Caprioli esce di scena per motivi di salute, così si è giustificato in un primo momento, ma è solo una mezza verità, durata il tempo dei lampi che ieri sera si abbattevano sulla cittadina della ceramica. L’altra metà della realtà è emersa nella replica alla Pieri: “Le mie condizioni di salute sono peggiorate grazie a voi”. Un atto d’accusa durissimo, buttato come benzina sull’incendio innescato dai nuovi leghisti e destinato adesso a bruciare le loro stesse ambizioni politiche.

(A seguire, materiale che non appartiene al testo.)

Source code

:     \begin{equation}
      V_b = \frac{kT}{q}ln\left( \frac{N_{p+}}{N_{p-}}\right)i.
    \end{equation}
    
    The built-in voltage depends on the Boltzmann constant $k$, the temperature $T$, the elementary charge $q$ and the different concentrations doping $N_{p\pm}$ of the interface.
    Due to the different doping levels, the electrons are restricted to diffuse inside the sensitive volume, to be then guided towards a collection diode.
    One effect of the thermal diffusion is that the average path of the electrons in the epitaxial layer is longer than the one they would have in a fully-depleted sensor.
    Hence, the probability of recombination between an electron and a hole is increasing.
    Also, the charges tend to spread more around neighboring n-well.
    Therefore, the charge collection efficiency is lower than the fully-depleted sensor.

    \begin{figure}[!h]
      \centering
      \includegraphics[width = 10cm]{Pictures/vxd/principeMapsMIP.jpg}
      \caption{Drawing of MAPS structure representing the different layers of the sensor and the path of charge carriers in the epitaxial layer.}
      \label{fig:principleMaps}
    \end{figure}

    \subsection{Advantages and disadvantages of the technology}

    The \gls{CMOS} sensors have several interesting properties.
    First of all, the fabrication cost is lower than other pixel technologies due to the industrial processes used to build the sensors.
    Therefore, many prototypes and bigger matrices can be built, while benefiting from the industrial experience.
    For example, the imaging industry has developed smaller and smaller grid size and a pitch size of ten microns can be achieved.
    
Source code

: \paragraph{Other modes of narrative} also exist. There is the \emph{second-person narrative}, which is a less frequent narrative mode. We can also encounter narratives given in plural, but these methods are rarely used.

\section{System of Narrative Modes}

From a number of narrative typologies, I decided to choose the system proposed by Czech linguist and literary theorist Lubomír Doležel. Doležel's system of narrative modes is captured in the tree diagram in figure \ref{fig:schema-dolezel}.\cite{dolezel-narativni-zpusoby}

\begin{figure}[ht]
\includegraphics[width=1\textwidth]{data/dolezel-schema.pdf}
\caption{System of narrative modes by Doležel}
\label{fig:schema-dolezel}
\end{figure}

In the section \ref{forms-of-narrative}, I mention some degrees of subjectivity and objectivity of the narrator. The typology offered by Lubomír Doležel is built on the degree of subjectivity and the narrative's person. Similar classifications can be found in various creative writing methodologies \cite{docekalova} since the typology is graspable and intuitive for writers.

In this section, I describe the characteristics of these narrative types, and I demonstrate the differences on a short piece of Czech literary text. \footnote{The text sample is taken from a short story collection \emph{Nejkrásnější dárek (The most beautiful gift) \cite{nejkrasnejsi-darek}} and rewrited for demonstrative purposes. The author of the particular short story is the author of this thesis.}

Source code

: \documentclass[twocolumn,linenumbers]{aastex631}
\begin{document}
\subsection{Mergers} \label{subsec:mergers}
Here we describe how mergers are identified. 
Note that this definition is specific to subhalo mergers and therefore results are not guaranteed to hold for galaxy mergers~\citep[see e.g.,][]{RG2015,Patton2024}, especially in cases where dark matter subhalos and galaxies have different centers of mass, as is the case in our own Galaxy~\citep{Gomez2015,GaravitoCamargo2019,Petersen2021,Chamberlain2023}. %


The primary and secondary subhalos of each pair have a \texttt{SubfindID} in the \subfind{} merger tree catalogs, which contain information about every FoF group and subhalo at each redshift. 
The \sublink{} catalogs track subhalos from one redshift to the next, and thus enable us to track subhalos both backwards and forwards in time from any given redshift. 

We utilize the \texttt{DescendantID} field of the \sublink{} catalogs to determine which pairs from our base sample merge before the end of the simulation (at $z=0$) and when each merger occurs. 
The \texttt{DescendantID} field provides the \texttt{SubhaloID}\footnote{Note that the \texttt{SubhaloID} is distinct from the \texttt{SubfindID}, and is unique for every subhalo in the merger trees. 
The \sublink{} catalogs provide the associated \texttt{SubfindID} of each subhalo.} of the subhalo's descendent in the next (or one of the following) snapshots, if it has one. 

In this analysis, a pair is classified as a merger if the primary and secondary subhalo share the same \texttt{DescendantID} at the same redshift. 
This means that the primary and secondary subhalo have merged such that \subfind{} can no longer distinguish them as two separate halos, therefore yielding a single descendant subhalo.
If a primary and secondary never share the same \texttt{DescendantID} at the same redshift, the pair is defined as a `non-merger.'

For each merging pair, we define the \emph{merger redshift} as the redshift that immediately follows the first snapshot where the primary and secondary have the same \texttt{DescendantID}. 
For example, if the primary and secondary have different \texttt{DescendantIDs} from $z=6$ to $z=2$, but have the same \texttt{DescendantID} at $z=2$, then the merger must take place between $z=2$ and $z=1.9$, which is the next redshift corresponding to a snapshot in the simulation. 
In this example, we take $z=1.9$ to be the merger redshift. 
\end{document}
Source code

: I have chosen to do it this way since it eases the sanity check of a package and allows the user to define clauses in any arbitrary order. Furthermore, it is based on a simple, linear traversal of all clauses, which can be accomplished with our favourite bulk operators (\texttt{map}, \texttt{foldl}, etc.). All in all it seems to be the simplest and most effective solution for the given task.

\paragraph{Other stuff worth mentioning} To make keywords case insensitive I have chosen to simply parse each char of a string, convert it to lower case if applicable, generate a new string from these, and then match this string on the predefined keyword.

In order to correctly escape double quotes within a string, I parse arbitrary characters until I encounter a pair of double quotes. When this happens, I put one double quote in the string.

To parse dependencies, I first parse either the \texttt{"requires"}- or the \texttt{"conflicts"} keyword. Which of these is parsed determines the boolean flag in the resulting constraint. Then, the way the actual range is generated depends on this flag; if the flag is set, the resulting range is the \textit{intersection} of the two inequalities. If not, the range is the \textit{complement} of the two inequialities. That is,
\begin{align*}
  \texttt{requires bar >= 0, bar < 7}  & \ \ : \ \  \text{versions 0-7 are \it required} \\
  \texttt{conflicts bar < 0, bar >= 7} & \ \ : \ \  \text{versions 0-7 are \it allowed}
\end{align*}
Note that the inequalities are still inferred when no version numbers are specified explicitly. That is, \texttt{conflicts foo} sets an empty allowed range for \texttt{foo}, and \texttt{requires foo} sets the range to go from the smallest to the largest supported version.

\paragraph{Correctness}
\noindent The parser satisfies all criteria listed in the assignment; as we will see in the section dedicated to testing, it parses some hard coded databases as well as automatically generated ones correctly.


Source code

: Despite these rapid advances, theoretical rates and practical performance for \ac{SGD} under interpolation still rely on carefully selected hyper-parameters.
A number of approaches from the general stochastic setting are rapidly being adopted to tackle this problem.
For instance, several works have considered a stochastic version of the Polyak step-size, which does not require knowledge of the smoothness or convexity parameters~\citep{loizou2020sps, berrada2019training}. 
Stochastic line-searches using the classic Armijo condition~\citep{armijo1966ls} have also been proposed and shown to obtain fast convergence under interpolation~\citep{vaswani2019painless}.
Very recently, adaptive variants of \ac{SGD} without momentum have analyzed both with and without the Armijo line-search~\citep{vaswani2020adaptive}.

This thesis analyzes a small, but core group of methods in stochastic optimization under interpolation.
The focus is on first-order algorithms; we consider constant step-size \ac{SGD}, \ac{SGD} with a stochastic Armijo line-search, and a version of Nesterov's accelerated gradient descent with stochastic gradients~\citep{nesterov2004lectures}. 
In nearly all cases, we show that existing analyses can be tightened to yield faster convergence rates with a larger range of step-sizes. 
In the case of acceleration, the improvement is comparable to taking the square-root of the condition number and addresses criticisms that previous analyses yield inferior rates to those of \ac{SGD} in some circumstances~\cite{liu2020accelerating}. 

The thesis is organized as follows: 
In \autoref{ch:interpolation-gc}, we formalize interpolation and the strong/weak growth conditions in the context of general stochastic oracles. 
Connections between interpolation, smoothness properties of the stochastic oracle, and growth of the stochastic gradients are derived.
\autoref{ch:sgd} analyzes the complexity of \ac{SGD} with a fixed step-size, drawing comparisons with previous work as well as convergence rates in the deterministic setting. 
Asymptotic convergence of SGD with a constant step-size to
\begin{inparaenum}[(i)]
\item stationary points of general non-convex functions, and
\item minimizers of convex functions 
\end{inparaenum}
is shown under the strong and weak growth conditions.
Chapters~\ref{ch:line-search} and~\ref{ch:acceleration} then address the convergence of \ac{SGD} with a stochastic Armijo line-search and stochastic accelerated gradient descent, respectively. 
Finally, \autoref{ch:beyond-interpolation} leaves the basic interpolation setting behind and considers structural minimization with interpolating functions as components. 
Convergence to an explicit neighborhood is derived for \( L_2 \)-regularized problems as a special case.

Avevano tolto a Caprioli gli assessori di cui si fidava di più: il collega commercialista Marco Gemma e Paola Goglia. “O ti tieni loro o ti mandiamo a casa”, gli avevano intimato i rivoltosi capeggiati da Valerio Turchetti riuniti all’Aldero Hotel. Il poveretto ha incassato, pressato dal senatore Umberto Fusco e dal commissario Enrico Contardo. In dieci giorni è andato due volte in ospedale. Alla fine li ha mandati a casa lui.
Sul perché della crisi se ne stanno dicendo tante. Si è parlato e si parla di interessi di questo o quello su progetti urbanistici e insediamenti industriali (cave e impianti rifiuti), ma nulla è provato. Tutto è affidato alle chiacchiere, alle illazioni, al pettegolezzo. Come tali è sicuro che molte delle cose dette siano, magari pur a fronte di qualche dato di fatto, anche frutto di realtà parallele, opinabili e discutibili. Certa è invece la mancanza del collante. Politicamente ci si è trovati di fronte a una maggioranza messa insieme prendendo i pezzi di una destra che in questa città non è stata mai troppo forte, ma che stavolta ha avuto la fortuna di trovarsi al posto giusto nel momento giusto.
Le elezioni, col senno di poi è sempre più chiaro, le vinsero Caprioli, volto nuovo in politica dotato di credibilità personale e allo stesso tempo sconosciuto quanto basta per non essere odiato da nessuno, e Salvini che, forte dell’alito vitale che aveva un anno fa, avrebbe fatto vincere anche i morti. Gli altri recitarono la parte dei comprimari, però poi in quei panni ci si sono trovati stretti. Hanno osato oltre le loro possibilità e ora ne pagano pegno. Quando uno semina vento, prima o poi raccoglie tempesta.